Re: Open Source Quality

From: Edward Cherlin <edward_dot_cherlin_at_etssg_dot_com>
Date: Mon May 10 2004 - 17:19:19 CDT

On Sunday 09 May 2004 11:58, Douglas W. Jones wrote:
> On May 9, 2004, at 12:49 PM, David Mertz wrote:
> >> The presence of these errors argues (minimally) for
> >> garbage-collected languages and fulltime array bounds
> >> checking to help a sloppy programmer detect these problems.
> >
> > I.e. Python is the *right* language to write OVC's reference
> > in.
>
> Well, the same could be said for Java, LISP, Simula 67 and a
> number of other languages. This merely demonstrates that
> Python is a member of a class of relatively safer languages.

APL, also.

Another issue is checking program logic to see whether all
possible input cases are handled. Defensive programming
technique calls for a "This Can't Happen" case in every case
construct, and a number of similar measures.
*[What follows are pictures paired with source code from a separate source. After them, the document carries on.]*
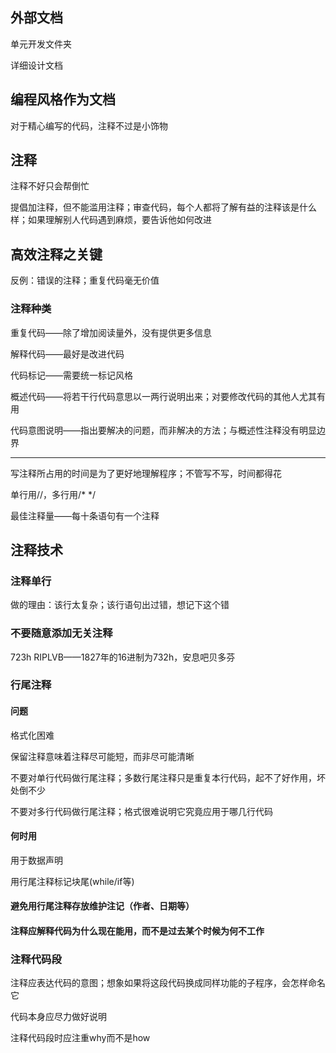 ## 外部文档

单元开发文件夹

详细设计文档

## 编程风格作为文档

对于精心编写的代码，注释不过是小饰物

## 注释

注释不好只会帮倒忙

提倡加注释，但不能滥用注释；审查代码，每个人都将了解有益的注释该是什么样；如果理解别人代码遇到麻烦，要告诉他如何改进

## 高效注释之关键

反例：错误的注释；重复代码毫无价值

### 注释种类

重复代码——除了增加阅读量外，没有提供更多信息

解释代码——最好是改进代码

代码标记——需要统一标记风格

概述代码——将若干行代码意思以一两行说明出来；对要修改代码的其他人尤其有用

代码意图说明——指出要解决的问题，而非解决的方法；与概述性注释没有明显边界

------

写注释所占用的时间是为了更好地理解程序；不管写不写，时间都得花

单行用//，多行用/* */

最佳注释量——每十条语句有一个注释

## 注释技术

### 注释单行

做的理由：该行太复杂；该行语句出过错，想记下这个错

### 不要随意添加无关注释

723h RIPLVB——1827年的16进制为732h，安息吧贝多芬

### 行尾注释

#### 问题

格式化困难

保留注释意味着注释尽可能短，而非尽可能清晰

不要对单行代码做行尾注释；多数行尾注释只是重复本行代码，起不了好作用，坏处倒不少

不要对多行代码做行尾注释；格式很难说明它究竟应用于哪几行代码

#### 何时用

用于数据声明

用行尾注释标记块尾(while/if等)

#### 避免用行尾注释存放维护注记（作者、日期等）

#### 注释应解释代码为什么现在能用，而不是过去某个时候为何不工作

### 注释代码段

注释应表达代码的意图；想象如果将这段代码换成同样功能的子程序，会怎样命名它

代码本身应尽力做好说明

注释代码段时应注重why而不是how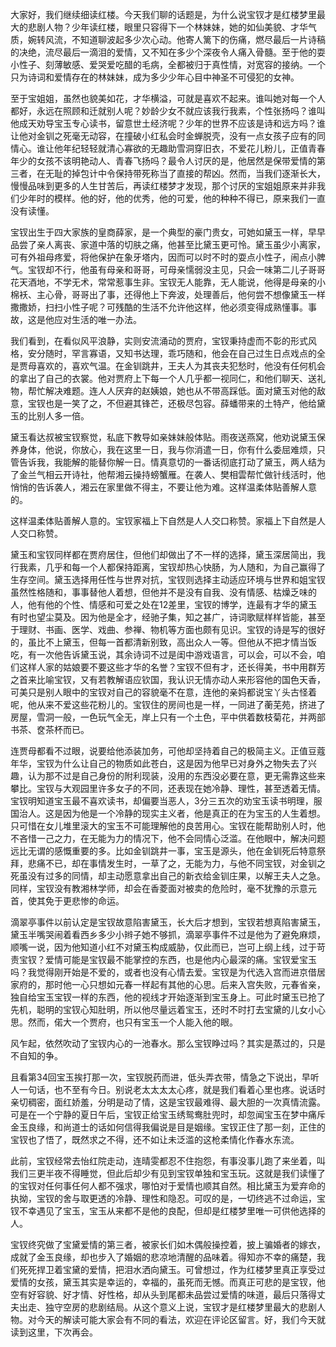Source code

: 
大家好，我们继续细读红楼。今天我们聊的话题是，为什么说宝钗才是红楼梦里最大的悲剧人物？少年读红楼，眼里只容得下一个林妹妹，她的如仙美貌、才华气质，婉转风流，不知道聊波起多少次心动。他寄人篱下的伤痛，燃尽最后一片诗稿的决绝，流尽最后一滴泪的爱情，又不知在多少个深夜令人痛入骨髓。至于他的耍小性子、刻薄敏感、爱哭爱吃醋的毛病，全都被归于真性情，对宽容的接纳。一个只为诗词和爱情存在的林妹妹，成为多少少年心目中神圣不可侵犯的女神。

至于宝姐姐，虽然也貌美如花，才华横溢，可就是喜欢不起来。谁叫她对每一个人都好，永远在照顾和迁就别人呢？妙龄少女不就应该我行我素，个性张扬吗？谁叫他成天劝导宝玉专心读书，留意世土经济呢？少年的世界不应该是诗和远方吗？谁让他对金钏之死毫无动容，在撞破小红私会时金蝉脱壳，没有一点女孩子应有的同情心。谁让他年纪轻轻就清心寡欲的无趣助雪洞穿旧衣，不爱花儿粉儿，正值青春年少的女孩不该明艳动人、青春飞扬吗？最令人讨厌的是，他居然是保带爱情的第三者，在无耻的掉包计中令保持带死称当了直接的帮凶。然而，当我们逐渐长大，慢慢品味到更多的人生甘苦后，再读红楼梦才发现，那个讨厌的宝姐姐原来并非我们少年时的模样。他的好，他的优秀，他的可爱，他的种种不得已，原来我们一直没有读懂。

宝钗出生于四大家族的皇商薛家，是一个典型的豪门贵女，可她如黛玉一样，早早品尝了亲人离丧、家道中落的切肤之痛，他甚至比黛玉更可怜。黛玉虽少小离家，可有外祖母疼爱，将他保护在象牙塔内，因而可以时不时的耍点小性子，闹点小脾气。宝钗却不行，他虽有母亲和哥哥，可母亲懦弱没主见，只会一味第二儿子哥哥花天酒地，不学无术，常常惹事生非。宝钗无人能靠，无人能说，他得是母亲的小棉袄、主心骨，哥哥出了事，还得他上下奔波，处理善后，他何尝不想像黛玉一样撒撒娇，扫扫小性子呢？可残酷的生活不允许他这样，他必须变得成熟懂事。事故，这是他应对生活的唯一办法。

我们看到，在看似风平浪静，实则安流涌动的贾府，宝钗秉持虚而不彰的形式风格，安分随时，罕言寡语，又知书达理，乖巧随和，他会在自己过生日点戏点的全是贾母喜欢的，喜欢气温。在金钏跳井，王夫人为其丧夫犯愁时，他没有任何机会的拿出了自己的衣裳。他对贾府上下每一个人几乎都一视同仁，和他们聊天、送礼物，帮忙解决难题。连人人厌弃的赵姨娘，她也从不带高踩低。面对黛玉对他的敌意，宝钗也是一笑了之，不但避其锋芒，还极尽包容。薛蟠带来的土特产，他给黛玉的比别人多一倍。

黛玉看达叔被宝钗察觉，私底下教导如亲妹妹般体贴。雨夜送燕窝，他劝说黛玉保养身体，他说，你放心，我在这里一日，我与你消遣一日，你有什么委屈难烦，只管告诉我，我能解的能替你解一日。情真意切的一番话彻底打动了黛玉，两人结为了金兰气相云开诗社，他帮湘云操持螃蟹雁。在袭人、樊相雲帮忙做针线活时，他悄悄的告诉袭人，湘云在家里做不得主，不要让他为难。这样温柔体贴善解人意的。

这样温柔体贴善解人意的。宝钗家福上下自然是人人交口称赞。家福上下自然是人人交口称赞。

黛玉和宝钗同样都在贾府居住，但他们却做出了不一样的选择，黛玉深居简出，我行我素，几乎和每一个人都保持距离，宝钗却热心快肠，为人随和，为自己赢得了生存空间。黛玉选择用任性与世界对抗，宝钗则选择主动适应环境与世界和姐宝钗虽然性格随和，事事替他人着想，但他并不是没有自我、没有情感、枯燥乏味的人，他有他的个性、情感和可爱之处在12差里，宝钗的博学，连最有才华的黛玉有时也望尘莫及。因为他是全才，经驰子集，知之甚广，诗词歌赋样样皆能，甚至于理财、书画、医学、戏曲、参禅、物机等方面也颇有见识。宝钗的诗是写的很好的，虽比不上黛玉，但每一首都清新别致，高出众人一等。但他从不把才情当饭吃，有一次他告诉黛玉说，其余诗词不过是闺中游戏语言，可以会，可以不会，咱们这样人家的姑娘要不要这些才华的名誉？宝钗不但有才，还长得美，书中用群芳之首来比喻宝钗，又有若教解语应钦国，我认识无情亦动人来形容他的国色天香，可美只是别人眼中的宝钗对自己的容貌毫不在意，连他的亲妈都说宝丫头古怪着呢，他从来不爱这些花粉儿的。宝钗住的房间也是一样，一同进了蘅芜苑，挤进了房屋，雪洞一般，一色玩气全无，岸上只有一个土色，平中供着数枝菊花，并两部书茶、奁茶杯而已。

连贾母都看不过眼，说要给他添装加务，可他却坚持着自己的极简主义。正值豆蔻年华，宝钗为什么让自己的物质如此苍白，这是因为他早已对身外之物失去了兴趣，认为那不过是自己身份的附利现装，没用的东西没必要在意，更无需靠这些来攀比。宝钗与大观园里许多女子的不同，还表现在她冷静、理性，甚至透着无情。宝钗明知道宝玉最不喜欢读书，却偏要当恶人，3分三五次的劝宝玉读书明理，服国治人。这是因为他是一个冷静的现实主义者，他是真正的在为宝玉的人生着想。只可惜在女儿堆里滚大的宝玉不可能理解他的良苦用心。宝钗在能帮助别人时，他不吝惜一己之力，在无能为力的情况下，他不会同情心泛滥。在他眼中，解决问题远比无谓的感慨重要的多。比如金钏跳井一事，宝玉是源头，他在金钏死后特意祭拜，悲痛不已，却在事情发生时，一草了之，无能为力，与他不同宝钗，对金钏之死虽没有过多的同情，却主动愿意拿出自己的新衣给金钏庄果，以解王夫人之急。同样，宝钗没有教湘林学师，却会在香菱面对被卖的危险时，毫不犹豫的示意元首，使其免于更悲惨的命运。

滴翠亭事件以前认定是宝钗故意陷害黛玉，长大后才想到，宝钗若想真陷害黛玉，黛玉半嘴哭闹着看西乡多少小辫子她不够抓，滴翠亭事件不过是他为了避免麻烦，顺嘴一说，因为他知道小红不对黛玉构成威胁，仅此而已，岂可上纲上线，过于苛责宝钗？爱情可能是宝钗最不能掌控的东西，也是他内心最深的痛。宝钗爱宝玉吗？我觉得刚开始是不爱的，或者也没有心情去爱。宝钗是为代选入宫而进京借居家府的，那时他一心只想如元春一样起有其他的心思。后来入宫失败，元春省亲，独自给宝玉宝钗一样的东西，他的视线才开始逐渐到宝玉身上。可此时黛玉已抢了先机，聪明的宝钗心知肚明，所以他尽量远着宝玉，还时不时打去宝黛的儿女小心思。然而，偌大一个贾府，也只有宝玉一个人能入他的眼。

风乍起，依然吹动了宝钗内心的一池春水。那么宝钗睁过吗？其实是蒸过的，只是不自知的争。

且看第34回宝玉挨打那一次，宝钗脱药而进，低头弄衣带，情急之下说出，早听人一句话，也不至有今日。别说老太太太太心疼，就是我们看着心里也疼。说话时亲切稠密，面红娇羞，分明是动了情，这是宝钗最难得、最大胆的一次真情流露。可是在一个宁静的夏日午后，宝钗正给宝玉绣鸳鸯肚兜时，却忽闻宝玉在梦中痛斥金玉良缘，和尚道士的话如何信得我偏说是目是姻缘。宝钗正住了那一刻，正住的宝钗也了悟了，既然求之不得，还不如让未泛滥的这枪柔情化作春水东流。

此前，宝钗经常去怡红院走动，连晴雯都忍不住抱怨，有事没事儿跑了来坐着，叫我们三更半夜不得睡觉，但此后却少有见到宝钗单独和宝玉玩。这就是我们读懂了的宝钗对任何事任何人都不强求，哪怕对于爱情也顺其自然。相比黛玉为爱弃命的执拗，宝钗的舍与取更透的冷静、理性和隐忍。可叹的是，一切终逃不过命运，宝钗不幸遇见了宝玉，宝玉从来都不是他的良配，但却是红楼梦里唯一可供他选择的人。

宝钗终究做了宝黛爱情的第三者，被家长们如木偶般操控着，披上骗婚者的嫁衣，成就了金玉良缘，却也步入了婚姻的悲凉地清醒的品味着。得知亦不幸的痛楚，我们死死捍卫着宝黛的爱情，把泪水洒向黛玉。可曾想过，作为红楼梦里真正享受过爱情的女孩，黛玉其实是幸运的，幸福的，虽死而无憾。而真正可悲的是宝钗，他空有好容貌、好才情、好性格，却从头到尾都未品尝过爱情的味道，最后只落得丈夫出走、独守空房的悲剧结局。从这个意义上说，宝钗才是红楼梦里最大的悲剧人物。对今天的解读可能大家会有不同的看法，欢迎在评论区留言。好，我们今天就读到这里，下次再会。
A lot of programs
need to handle malformed input routinely, but some people seem
to think that it's your own fault if you apply text utilities to
binary files.

Another issue is choosing a language that is simple enough so
that the implementation can be verified. FORTH is the leader by
this measure, though of course it fails on bounds checking and
garbage collection. FORTH compilers in FORTH are typically half
a page long, and depend on less than 8K of machine language. The
FORTH inner interpreter is, on some computer architectures, one
instruction (indirect jump with post-increment).

Other than that, LISP and APL have the simplest grammars, and
there are single-person implementations of both with quite
readable code. The parser definition for Iverson's latest
incarnation of APL, called J, is 12 lines in all.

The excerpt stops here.